Q69 Valerie Vaz: I have one last question. I mentioned earlier that, in your memorandum, you say the A&E fourhour waiting target was reduced from 98% to 95% and also that the 18 weeks’ referral to treatment waiting target was removed. Could you explain what that is and why you did it?

Dr Bennett: This is an example of us following the Department’s operating framework. The Department changed its A&E target from 98% to 95% and decided to drop the 18week waiting time targets-which are now reinstated. Our change was largely reflecting the changes the Department had made.

Adrian Masters: These are triggers for us to try and identify where there may be a governance problem. As the system changes, we adjust what triggers we use. For example, with the CQC coming in with their registration standards and so on, that has been added in as a trigger. If they have a problem with the CQC, then that trigger is now in our system. As the Government introduce their Outcomes Framework, we will be looking at that to see if there are triggers we should put in. We are using these as triggers and, as the system changes, the triggers we use are adjusted.

Dr Bennett: In part, this is about minimising the burden on the trusts. If the trusts are required by commissioners to meet a 95% target then, unless there is an extraordinarily good reason, we are not going to have a 98% target. That just makes life difficult for them.

Q70 Chair: I have some concluding questions. You referred to your desire to see a failure regime. As you know, this has been the subject of substantial discussion in the foundation trust sector in particular. The previous Government were committed to introducing a failure regime. We are roughly 10 years on now and we have not had one yet. What is your level of comfort that you are going to get agreement on a failure regime, given the history? That is the first question.

The second and more immediate question in my mind, if I am honest, is that, before failure, there needs to be a distress regime. We were discussing circumstances in which distress may increase in the foundation trust sector, for which you are already responsible. Do you see that the transitional powers oversight can be used effectively as a form of distress regime?

Dr Bennett: Yes.

Q71 Chair: If you do, is it realistic to have a distress regime without any money attached?

Dr Bennett: First of all, on this issue of distress, at the moment we operate a distress regime. It is part of our compliance regime. When we see a financial risk rating falling down to 2, it does not mean that the trust is in crisis but it does mean it is heading for distress. That is when we start to intervene. In so far as we are going to retain our compliance regime through to 2016, we will still have that operating. Even had that gone away, we would have strongly argued that any failure regime should have a distress element to it, and indeed the Government’s original proposals did. We would argue that should stay. The only difference is that our compliance regime applies to everything a foundation trust does.

The proposal was that a failure regime would only apply to essential services.

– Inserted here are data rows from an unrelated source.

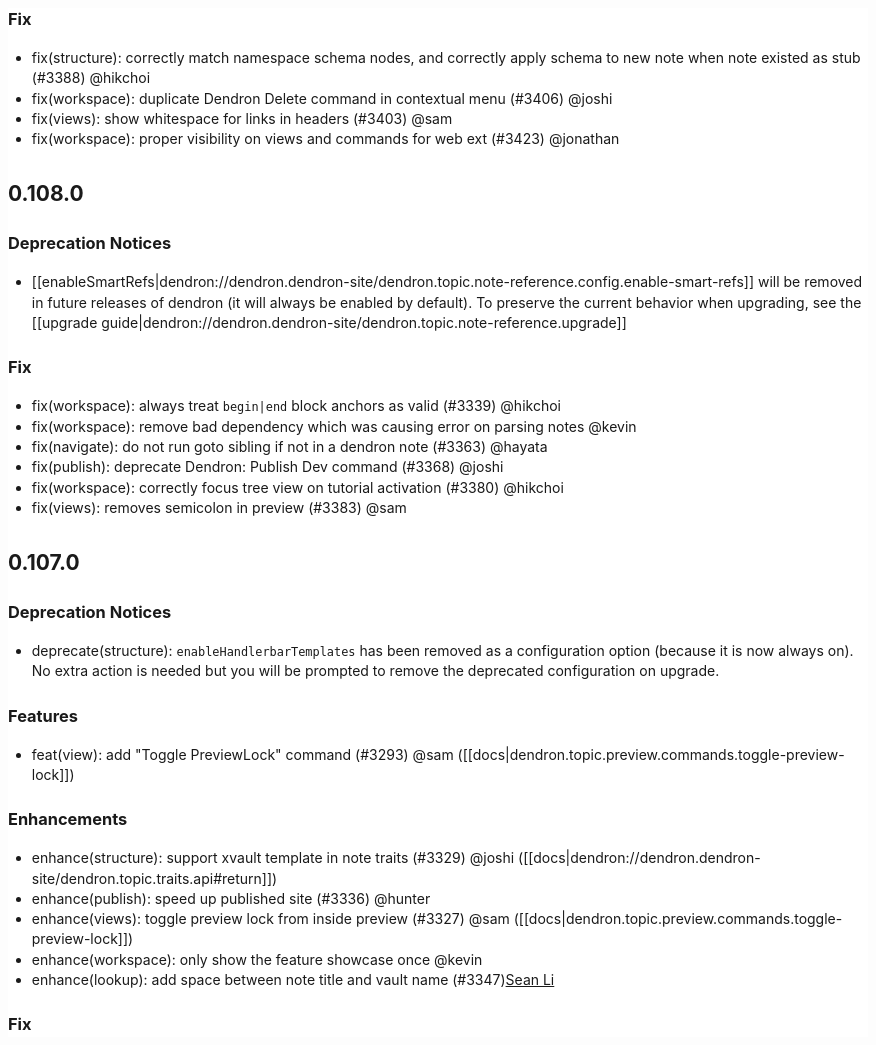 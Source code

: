 ### Fix

- fix(structure): correctly match namespace schema nodes, and correctly apply schema to new note when note existed as stub (#3388) @hikchoi
- fix(workspace): duplicate Dendron Delete command in contextual menu (#3406) @joshi
- fix(views): show whitespace for links in headers (#3403) @sam
- fix(workspace): proper visibility on views and commands for web ext (#3423) @jonathan

## 0.108.0


### Deprecation Notices

- [[enableSmartRefs|dendron://dendron.dendron-site/dendron.topic.note-reference.config.enable-smart-refs]] will be removed in future releases of dendron (it will always be enabled by default). To preserve the current behavior when upgrading, see the [[upgrade guide|dendron://dendron.dendron-site/dendron.topic.note-reference.upgrade]]

### Fix
- fix(workspace): always treat `begin|end` block anchors as valid (#3339) @hikchoi
- fix(workspace): remove bad dependency which was causing error on parsing notes @kevin
- fix(navigate): do not run goto sibling if not in a dendron note (#3363) @hayata
- fix(publish): deprecate Dendron: Publish Dev command (#3368) @joshi
- fix(workspace): correctly focus tree view on tutorial activation (#3380) @hikchoi
- fix(views): removes semicolon in preview (#3383) @sam


## 0.107.0

### Deprecation Notices

- deprecate(structure): `enableHandlerbarTemplates` has been removed as a configuration option (because it is now always on). No extra action is needed but you will be prompted to remove the deprecated configuration on upgrade.
### Features

- feat(view): add "Toggle PreviewLock" command (#3293) @sam ([[docs|dendron.topic.preview.commands.toggle-preview-lock]])

### Enhancements

- enhance(structure): support xvault template in note traits (#3329) @joshi ([[docs|dendron://dendron.dendron-site/dendron.topic.traits.api#return]])
- enhance(publish): speed up published site (#3336) @hunter
- enhance(views): toggle preview lock from inside preview (#3327) @sam ([[docs|dendron.topic.preview.commands.toggle-preview-lock]])
- enhance(workspace): only show the feature showcase once @kevin
- enhance(lookup): add space between note title and vault name (#3347)[Sean Li](https://github.com/saifahn)

### Fix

Therein lies a big question: how many of a foundation trust’s services are to be regarded as essential? That is still under discussion. I think it is very important that a distress regime is there. It is much better to deal with distress and fix problems at that stage than to let it go to failure, but precisely what it will look like is for the Government to determine. Am I confident that they will come forward with a failure regime which will be coherent and provide money to fund what needs to be done, and so on? I am hopeful. We had one that looked as though it could do it, although it had some challenges, which is why they have gone back to the drawing board. They have said they are going to come up with something that has the same basic design characteristics. I think that would be good.

Chair: You are hopeful and it is often better to travel in hope than to arrive. Thank you very much for your evidence.